Chaque fois que je venais passer des vacances dans la région, je rencontrais Isabelle. Des minibus arrivaient, avec des jeunes atteints du syndrome de Down, qui montaient les magnifiques chevaux et se promenaient au bord des rivières, dans les forêts et les parcs. Il n’y a jamais eu le moindre accident. Les parents avaient les larmes aux yeux et Isabelle un sourire aux lèvres. Elle était extrêmement fière de ce qu’elle faisait : elle se réveillait à cinq heures du matin, elle travaillait toute la journée, et elle allait se coucher tôt, épuisée.

C’était une femme jeune et très attirante, mais elle n’avait pas de petit ami :

« Tous les hommes qui se présentent dans ma vie veulent que je sois femme au foyer.
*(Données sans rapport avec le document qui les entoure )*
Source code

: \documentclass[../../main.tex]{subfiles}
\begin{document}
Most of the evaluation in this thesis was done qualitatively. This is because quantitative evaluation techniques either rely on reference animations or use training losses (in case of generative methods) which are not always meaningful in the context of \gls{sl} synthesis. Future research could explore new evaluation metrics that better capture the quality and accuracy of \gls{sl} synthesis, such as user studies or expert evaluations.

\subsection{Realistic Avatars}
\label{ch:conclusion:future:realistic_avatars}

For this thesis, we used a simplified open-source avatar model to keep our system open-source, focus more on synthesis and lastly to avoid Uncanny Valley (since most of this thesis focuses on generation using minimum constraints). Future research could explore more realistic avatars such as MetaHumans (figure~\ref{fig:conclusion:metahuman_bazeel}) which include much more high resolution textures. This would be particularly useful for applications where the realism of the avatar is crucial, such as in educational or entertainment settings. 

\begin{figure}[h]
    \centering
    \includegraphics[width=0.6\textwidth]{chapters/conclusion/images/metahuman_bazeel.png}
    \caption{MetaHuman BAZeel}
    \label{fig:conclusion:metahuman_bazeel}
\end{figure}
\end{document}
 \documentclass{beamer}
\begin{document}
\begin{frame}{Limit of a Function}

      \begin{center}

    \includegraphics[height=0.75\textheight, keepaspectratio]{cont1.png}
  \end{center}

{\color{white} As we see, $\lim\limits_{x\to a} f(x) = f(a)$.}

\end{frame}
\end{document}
Mais j’ai un rêve. Je souffre de la solitude, mais je souffrirais davantage si je renonçais au sens de ma vie. »

La situation a bientôt changé au début de 2006. Un après-midi où je suis allé lui rendre visite, elle m’a dit qu’elle était amoureuse. Et que son petit ami acceptait son rythme de vie et était prêt à l’aider si nécessaire.

Quelques jours plus tard, je suis parti au Brésil. En octobre, je pense, j’ai reçu un message d’elle sur le répondeur de mon cellulaire : elle aurait aimé me voir. Mais j’étais loin et je n’ai pas accordé grande importance à l’événement, parce que dans les villes de l’intérieur du pays, rien n’est très urgent.

À mon retour dans les Pyrénées, en décembre, je suis allé déjeuner avec Jacqueline. J’ai su alors qu’Isabelle était morte d’un cancer fulgurant.

Ce soir-là, j’ai allumé un feu dans mon jardin. Je suis resté seul à regarder les flammes, pensant à une femme qui n’avait fait que le bien dans sa vie et que Dieu avait emportée si tôt. Je n’ai pas pleuré, mais j’ai senti un amour profond dans l’air, comme si elle était présente dans tout ce qui m’entourait. Le lendemain, j’ai reçu un coup de téléphone de son ami, qui m’a demandé d’écrire quelque chose sur elle : elle était partie, et personne ne connaîtrait jamais son travail.

J’ai promis de le faire. Mais aujourd’hui seulement, quand nous sommes passés devant le fleuve et que nous nous sommes assis au même endroit, je me suis souvenu que j’avais pris un engagement, et maintenant je le respecte. Des nombreuses personnes que j’ai connues dans ma vie, Isabelle Labaune est l’une des plus proches de la sainteté.